◆ What the exercise asks
Repeat the stretch of entries below from the line with "in $n$ such" through the line with "residue mod $P$ congruent to $x$ .". Include both ends and add nothing.

◆ Record set

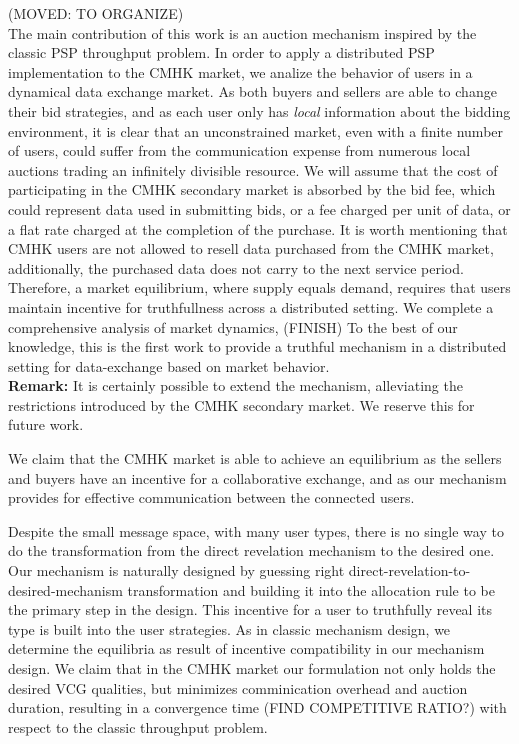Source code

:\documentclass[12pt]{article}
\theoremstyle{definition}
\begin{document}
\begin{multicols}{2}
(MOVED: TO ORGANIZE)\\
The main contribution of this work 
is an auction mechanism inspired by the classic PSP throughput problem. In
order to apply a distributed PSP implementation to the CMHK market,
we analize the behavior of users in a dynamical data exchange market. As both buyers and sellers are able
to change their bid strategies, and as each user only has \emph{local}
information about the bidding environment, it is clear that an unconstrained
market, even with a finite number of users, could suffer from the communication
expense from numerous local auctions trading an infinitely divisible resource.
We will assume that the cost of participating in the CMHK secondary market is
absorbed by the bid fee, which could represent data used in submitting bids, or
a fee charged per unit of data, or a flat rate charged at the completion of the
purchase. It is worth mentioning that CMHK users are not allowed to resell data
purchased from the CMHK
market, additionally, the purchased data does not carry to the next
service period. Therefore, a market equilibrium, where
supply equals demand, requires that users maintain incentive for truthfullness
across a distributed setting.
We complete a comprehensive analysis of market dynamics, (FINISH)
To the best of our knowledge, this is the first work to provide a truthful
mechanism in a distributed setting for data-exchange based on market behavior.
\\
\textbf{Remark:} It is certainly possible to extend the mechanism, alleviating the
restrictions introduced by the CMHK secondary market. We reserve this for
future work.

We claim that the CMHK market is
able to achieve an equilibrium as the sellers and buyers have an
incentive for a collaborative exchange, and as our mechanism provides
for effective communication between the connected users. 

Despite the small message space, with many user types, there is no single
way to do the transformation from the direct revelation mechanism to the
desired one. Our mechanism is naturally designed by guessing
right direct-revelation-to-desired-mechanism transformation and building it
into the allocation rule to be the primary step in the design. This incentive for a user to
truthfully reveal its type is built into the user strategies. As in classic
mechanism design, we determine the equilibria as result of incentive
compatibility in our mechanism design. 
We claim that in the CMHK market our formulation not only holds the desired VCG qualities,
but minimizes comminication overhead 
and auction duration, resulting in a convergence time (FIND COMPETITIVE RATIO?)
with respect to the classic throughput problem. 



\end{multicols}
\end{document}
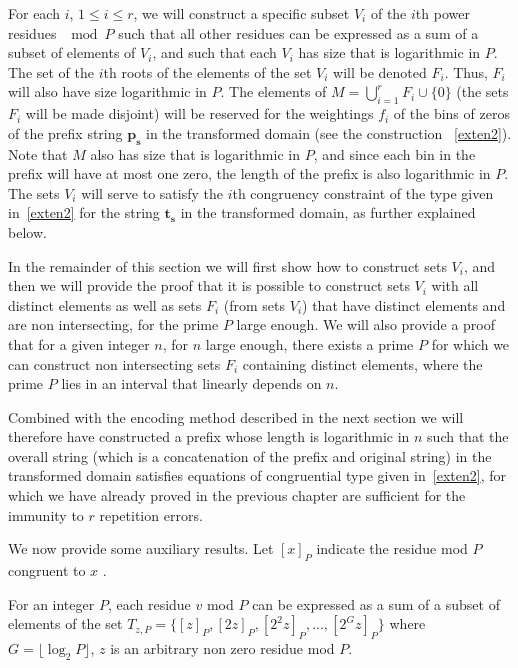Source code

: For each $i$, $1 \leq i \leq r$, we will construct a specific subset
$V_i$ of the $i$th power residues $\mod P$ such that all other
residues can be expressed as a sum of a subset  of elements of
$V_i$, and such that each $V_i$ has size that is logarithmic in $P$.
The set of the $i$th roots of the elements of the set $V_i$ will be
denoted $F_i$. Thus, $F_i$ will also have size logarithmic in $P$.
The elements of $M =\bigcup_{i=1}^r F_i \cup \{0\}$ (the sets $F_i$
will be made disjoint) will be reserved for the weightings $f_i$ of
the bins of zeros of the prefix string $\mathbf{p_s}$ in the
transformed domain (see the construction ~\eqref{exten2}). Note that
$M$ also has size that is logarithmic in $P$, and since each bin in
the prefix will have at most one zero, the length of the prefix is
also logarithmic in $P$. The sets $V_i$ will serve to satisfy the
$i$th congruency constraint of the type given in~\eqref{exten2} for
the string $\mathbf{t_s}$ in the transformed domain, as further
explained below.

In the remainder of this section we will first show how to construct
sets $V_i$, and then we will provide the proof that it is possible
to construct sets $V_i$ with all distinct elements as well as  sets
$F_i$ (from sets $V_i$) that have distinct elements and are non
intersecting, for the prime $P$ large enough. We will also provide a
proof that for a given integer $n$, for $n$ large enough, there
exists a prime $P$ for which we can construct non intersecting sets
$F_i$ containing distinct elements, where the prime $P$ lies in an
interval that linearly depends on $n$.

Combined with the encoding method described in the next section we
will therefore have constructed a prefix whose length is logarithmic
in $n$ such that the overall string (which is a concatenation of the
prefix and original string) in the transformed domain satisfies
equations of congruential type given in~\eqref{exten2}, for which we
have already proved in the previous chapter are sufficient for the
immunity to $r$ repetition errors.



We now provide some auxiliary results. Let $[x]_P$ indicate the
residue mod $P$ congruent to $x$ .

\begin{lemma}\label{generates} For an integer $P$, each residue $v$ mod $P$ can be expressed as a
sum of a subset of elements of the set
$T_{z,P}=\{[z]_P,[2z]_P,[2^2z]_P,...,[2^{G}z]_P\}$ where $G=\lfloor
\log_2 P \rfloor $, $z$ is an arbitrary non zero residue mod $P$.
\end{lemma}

==

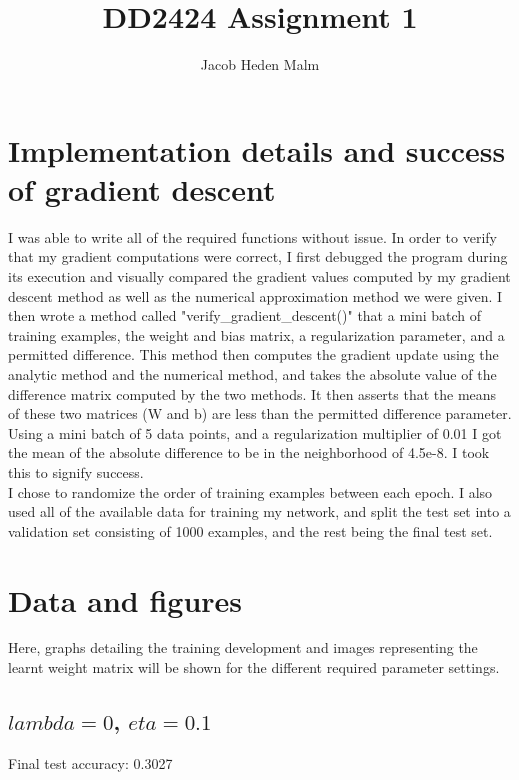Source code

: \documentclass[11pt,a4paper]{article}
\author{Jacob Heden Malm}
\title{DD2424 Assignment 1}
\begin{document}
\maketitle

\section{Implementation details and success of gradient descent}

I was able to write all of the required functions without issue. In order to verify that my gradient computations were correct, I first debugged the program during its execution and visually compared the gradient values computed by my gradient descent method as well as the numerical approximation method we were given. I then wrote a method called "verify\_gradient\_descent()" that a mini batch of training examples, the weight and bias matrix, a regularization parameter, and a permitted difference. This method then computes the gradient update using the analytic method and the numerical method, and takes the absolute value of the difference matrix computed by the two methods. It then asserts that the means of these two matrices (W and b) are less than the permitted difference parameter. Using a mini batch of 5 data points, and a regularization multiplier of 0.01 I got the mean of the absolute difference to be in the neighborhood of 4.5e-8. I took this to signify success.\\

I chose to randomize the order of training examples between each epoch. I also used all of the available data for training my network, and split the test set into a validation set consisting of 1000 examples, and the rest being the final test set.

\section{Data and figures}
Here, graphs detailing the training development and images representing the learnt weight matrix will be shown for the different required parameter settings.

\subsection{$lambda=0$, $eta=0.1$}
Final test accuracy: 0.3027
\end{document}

◆ Exercise result
in $n$ such that the overall string (which is a concatenation of the
prefix and original string) in the transformed domain satisfies
equations of congruential type given in~\eqref{exten2}, for which we
have already proved in the previous chapter are sufficient for the
immunity to $r$ repetition errors.



We now provide some auxiliary results. Let $[x]_P$ indicate the
residue mod $P$ congruent to $x$ .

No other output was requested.